Naive Bayes Classifiers and One-hot Encoding of Categorical Variables
Christopher K. I. Williams
TL;DR
This work analyzes the impact of one-hot encoding a K-valued categorical feature on Naïve Bayes classifiers, showing that treating the encoded bits as independent Bernoulli variables yields a product-of-Bernoullis (PoB) model rather than the correct categorical NB. The authors derive the key quantity $Q^{-j}$, bound its behavior on the simplex, and prove that PoB can overcount evidence compared to the true categorical model. Through Dirichlet-based simulations, they show PoB posteriors are typically larger and MAP decisions largely align with the categorical model, with disagreements diminishing as the number of categories grows.

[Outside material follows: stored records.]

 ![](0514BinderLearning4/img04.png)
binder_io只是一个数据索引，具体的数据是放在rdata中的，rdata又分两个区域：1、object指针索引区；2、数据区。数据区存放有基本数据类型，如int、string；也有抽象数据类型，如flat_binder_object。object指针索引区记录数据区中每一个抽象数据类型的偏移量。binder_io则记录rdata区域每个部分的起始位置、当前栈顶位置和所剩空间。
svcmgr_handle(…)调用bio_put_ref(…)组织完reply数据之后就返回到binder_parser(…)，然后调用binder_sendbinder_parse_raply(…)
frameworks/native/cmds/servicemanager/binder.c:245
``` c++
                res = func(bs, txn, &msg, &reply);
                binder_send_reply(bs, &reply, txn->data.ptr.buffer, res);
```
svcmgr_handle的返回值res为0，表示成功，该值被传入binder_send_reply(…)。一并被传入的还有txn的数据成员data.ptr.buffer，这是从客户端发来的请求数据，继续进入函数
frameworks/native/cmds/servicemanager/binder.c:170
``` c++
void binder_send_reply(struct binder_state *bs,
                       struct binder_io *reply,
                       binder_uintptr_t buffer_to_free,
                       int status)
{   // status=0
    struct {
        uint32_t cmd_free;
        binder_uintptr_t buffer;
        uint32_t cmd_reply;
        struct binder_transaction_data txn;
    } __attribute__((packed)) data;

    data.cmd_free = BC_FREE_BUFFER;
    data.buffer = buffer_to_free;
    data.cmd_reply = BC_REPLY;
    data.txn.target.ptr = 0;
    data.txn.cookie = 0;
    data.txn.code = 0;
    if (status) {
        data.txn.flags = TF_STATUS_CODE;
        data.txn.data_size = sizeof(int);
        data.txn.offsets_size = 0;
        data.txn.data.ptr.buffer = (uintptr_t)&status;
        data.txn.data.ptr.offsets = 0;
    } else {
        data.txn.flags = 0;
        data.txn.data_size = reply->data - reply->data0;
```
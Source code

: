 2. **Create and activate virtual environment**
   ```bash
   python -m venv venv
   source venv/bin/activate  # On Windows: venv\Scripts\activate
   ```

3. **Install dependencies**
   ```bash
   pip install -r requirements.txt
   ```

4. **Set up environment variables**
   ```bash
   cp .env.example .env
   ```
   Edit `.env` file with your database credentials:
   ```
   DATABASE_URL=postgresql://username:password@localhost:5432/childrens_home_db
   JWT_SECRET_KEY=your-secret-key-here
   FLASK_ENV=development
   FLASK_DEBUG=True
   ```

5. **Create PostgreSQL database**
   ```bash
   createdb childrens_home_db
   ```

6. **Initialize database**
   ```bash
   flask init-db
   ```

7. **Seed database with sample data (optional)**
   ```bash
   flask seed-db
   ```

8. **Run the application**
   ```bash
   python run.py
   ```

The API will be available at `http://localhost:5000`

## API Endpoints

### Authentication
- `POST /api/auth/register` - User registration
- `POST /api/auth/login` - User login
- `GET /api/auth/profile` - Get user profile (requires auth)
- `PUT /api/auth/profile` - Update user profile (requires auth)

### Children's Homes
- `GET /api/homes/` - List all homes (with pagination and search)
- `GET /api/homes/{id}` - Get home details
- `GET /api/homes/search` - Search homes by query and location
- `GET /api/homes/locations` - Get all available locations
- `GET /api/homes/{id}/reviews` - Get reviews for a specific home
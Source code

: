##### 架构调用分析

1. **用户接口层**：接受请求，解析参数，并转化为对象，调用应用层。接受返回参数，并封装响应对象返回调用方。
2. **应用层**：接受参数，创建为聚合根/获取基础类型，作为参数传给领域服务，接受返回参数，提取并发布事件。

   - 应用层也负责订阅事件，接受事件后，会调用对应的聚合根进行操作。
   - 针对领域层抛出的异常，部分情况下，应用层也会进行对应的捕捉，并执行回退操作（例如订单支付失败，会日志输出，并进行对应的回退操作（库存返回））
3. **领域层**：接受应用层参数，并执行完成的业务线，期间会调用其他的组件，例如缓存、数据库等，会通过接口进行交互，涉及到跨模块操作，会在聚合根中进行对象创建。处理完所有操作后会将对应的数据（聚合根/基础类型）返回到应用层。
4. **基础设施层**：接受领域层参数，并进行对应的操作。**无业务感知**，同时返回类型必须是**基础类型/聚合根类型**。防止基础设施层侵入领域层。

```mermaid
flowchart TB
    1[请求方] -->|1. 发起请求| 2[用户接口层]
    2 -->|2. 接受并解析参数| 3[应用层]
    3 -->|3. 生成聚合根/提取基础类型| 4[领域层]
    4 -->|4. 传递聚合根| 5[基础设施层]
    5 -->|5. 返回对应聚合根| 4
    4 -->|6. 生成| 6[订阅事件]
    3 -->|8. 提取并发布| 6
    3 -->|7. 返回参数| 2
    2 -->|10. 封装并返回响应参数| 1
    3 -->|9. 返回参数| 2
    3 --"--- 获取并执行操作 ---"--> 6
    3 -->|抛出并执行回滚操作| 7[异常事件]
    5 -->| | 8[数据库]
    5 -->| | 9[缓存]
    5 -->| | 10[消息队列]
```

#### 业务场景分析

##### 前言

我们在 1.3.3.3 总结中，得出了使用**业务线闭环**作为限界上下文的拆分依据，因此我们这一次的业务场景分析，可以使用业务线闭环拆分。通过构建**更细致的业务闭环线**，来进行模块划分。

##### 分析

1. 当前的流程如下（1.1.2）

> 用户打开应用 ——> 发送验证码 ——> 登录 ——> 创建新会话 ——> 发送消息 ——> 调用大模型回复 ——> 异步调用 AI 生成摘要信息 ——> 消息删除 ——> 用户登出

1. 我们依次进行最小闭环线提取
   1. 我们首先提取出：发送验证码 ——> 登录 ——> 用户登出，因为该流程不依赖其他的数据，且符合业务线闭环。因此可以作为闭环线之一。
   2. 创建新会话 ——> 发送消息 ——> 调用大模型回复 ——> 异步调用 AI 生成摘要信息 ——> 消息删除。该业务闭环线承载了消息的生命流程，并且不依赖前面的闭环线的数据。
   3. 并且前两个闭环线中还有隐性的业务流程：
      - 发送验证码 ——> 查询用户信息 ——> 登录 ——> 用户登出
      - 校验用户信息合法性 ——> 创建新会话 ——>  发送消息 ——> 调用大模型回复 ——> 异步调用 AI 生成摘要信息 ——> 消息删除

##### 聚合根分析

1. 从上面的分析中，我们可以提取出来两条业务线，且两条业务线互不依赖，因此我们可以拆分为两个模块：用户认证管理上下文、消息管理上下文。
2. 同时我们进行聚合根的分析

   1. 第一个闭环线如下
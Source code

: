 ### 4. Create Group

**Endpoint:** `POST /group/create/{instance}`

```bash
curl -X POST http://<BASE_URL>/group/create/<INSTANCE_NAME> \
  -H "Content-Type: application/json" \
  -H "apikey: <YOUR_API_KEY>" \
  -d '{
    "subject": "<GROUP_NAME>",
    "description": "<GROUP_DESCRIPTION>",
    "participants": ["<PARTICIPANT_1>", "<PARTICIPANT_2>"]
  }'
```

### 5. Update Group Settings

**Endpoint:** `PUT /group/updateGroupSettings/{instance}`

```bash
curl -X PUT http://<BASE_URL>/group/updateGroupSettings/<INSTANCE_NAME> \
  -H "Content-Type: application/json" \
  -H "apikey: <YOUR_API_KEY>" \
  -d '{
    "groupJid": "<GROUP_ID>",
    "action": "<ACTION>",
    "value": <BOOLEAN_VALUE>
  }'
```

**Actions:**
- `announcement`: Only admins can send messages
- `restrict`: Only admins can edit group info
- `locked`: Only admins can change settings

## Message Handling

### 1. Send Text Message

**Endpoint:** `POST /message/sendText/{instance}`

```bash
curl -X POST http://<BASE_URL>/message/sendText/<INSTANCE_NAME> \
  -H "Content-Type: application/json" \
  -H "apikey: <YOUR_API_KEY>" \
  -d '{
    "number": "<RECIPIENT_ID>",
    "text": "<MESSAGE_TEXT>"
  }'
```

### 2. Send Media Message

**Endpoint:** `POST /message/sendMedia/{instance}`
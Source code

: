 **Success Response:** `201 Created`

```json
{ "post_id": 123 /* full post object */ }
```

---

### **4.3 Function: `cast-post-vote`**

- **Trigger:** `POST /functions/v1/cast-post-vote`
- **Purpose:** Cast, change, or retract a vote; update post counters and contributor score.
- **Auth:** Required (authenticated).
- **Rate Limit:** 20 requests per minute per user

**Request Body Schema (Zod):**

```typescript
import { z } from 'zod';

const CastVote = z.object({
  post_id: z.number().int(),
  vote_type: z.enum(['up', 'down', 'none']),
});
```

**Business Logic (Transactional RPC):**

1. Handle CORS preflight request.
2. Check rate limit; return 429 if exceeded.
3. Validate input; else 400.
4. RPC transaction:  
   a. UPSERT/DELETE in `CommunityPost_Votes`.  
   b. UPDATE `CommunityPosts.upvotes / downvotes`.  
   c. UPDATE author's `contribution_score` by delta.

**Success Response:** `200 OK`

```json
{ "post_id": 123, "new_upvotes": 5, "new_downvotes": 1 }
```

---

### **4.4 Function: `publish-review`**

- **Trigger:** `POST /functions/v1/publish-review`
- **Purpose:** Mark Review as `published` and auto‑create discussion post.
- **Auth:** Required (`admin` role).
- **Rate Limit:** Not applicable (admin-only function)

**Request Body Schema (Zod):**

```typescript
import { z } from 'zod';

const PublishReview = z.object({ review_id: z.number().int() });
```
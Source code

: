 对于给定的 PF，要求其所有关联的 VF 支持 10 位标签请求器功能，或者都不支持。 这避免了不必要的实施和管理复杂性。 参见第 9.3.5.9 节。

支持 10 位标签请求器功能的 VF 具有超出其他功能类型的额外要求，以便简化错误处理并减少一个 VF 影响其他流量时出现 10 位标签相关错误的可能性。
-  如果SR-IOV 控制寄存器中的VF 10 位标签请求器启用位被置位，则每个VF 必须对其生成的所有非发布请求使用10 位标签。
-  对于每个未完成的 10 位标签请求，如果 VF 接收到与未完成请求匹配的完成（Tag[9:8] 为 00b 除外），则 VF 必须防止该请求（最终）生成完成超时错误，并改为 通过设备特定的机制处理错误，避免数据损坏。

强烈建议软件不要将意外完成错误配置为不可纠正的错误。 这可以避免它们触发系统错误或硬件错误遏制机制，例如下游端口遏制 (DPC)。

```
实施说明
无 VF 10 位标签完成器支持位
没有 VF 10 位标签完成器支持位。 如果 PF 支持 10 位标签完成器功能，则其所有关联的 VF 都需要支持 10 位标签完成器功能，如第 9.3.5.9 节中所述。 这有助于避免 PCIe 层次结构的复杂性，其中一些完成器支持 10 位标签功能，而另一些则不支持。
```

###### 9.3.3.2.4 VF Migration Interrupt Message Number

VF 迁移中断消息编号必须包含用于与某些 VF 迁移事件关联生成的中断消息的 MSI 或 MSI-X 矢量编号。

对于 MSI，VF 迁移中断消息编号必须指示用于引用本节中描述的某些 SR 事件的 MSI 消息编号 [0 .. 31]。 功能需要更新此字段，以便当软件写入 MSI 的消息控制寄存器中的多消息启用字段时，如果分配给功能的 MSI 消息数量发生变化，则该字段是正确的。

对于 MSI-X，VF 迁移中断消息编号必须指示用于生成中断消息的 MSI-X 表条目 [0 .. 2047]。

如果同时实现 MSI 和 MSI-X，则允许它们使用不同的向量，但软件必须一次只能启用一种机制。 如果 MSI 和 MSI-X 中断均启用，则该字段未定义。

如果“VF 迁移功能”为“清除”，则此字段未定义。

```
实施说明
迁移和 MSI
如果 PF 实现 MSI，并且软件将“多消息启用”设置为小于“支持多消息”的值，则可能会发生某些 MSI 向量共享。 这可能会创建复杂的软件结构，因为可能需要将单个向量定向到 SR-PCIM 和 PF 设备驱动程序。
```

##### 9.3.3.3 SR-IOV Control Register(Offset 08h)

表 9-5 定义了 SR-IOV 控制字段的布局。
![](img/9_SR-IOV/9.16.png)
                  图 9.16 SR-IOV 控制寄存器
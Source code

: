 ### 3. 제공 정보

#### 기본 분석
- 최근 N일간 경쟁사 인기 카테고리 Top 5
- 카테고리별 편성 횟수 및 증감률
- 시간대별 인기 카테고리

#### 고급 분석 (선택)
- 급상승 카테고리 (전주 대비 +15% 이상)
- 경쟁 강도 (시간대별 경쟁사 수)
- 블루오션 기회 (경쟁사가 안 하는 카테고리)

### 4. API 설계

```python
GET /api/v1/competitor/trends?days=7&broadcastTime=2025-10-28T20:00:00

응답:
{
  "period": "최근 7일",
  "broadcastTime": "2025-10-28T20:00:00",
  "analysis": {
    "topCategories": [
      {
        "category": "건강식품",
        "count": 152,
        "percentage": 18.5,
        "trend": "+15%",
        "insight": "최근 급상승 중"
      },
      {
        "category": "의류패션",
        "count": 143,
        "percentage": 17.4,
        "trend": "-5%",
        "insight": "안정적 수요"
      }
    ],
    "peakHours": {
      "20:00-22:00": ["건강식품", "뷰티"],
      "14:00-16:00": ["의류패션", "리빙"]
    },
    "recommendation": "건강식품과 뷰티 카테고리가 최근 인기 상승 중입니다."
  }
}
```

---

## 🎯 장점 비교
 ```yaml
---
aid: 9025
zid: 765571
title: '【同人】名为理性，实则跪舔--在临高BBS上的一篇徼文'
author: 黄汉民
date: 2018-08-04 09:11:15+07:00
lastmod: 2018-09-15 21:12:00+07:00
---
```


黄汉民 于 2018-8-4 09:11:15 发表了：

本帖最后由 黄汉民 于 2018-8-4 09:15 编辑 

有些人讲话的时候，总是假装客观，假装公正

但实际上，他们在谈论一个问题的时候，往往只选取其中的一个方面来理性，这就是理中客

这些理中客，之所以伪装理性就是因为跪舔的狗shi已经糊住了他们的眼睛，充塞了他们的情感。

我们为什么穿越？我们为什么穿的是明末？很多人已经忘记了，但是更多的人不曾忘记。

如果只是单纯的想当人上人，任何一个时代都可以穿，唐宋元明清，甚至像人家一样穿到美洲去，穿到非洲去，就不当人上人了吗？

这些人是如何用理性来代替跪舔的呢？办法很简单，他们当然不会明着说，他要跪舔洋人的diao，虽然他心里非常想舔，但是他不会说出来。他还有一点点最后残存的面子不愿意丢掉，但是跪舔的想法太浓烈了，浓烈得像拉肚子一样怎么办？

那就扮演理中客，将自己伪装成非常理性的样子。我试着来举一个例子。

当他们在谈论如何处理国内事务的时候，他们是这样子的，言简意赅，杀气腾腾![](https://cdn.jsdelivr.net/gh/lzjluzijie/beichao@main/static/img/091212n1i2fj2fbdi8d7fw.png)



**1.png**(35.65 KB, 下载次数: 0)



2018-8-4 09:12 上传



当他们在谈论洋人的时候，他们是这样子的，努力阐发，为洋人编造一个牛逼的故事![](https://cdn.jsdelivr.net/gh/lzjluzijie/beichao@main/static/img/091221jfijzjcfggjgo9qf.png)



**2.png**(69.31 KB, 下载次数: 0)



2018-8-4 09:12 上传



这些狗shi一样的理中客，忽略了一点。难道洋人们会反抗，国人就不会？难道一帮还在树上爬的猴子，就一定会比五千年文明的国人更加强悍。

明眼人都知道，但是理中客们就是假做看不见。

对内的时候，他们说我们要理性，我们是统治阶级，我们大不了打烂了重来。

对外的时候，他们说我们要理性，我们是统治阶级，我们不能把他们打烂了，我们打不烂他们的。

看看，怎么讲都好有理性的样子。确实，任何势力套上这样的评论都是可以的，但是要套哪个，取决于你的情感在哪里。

The findings stress careful encoding and metadata practices to avoid misapplication, especially when handling multiple categorical inputs, since the $Q^{-j}$ factors can amplify or cancel evidence depending on priors and feature sparsity.
Abstract
This paper investigates the consequences of encoding a $K$-valued categorical variable incorrectly as $K$ bits via one-hot encoding, when using a Naïve Bayes classifier. This gives rise to a product-of-Bernoullis (PoB) assumption, rather than the correct categorical Naïve Bayes classifier. The differences between the two classifiers are analysed mathematically and experimentally. In our experiments using probability vectors drawn from a Dirichlet distribution, the two classifiers are found to agree on the maximum a posteriori class label for most cases, although the posterior probabilities are usually greater for the PoB case.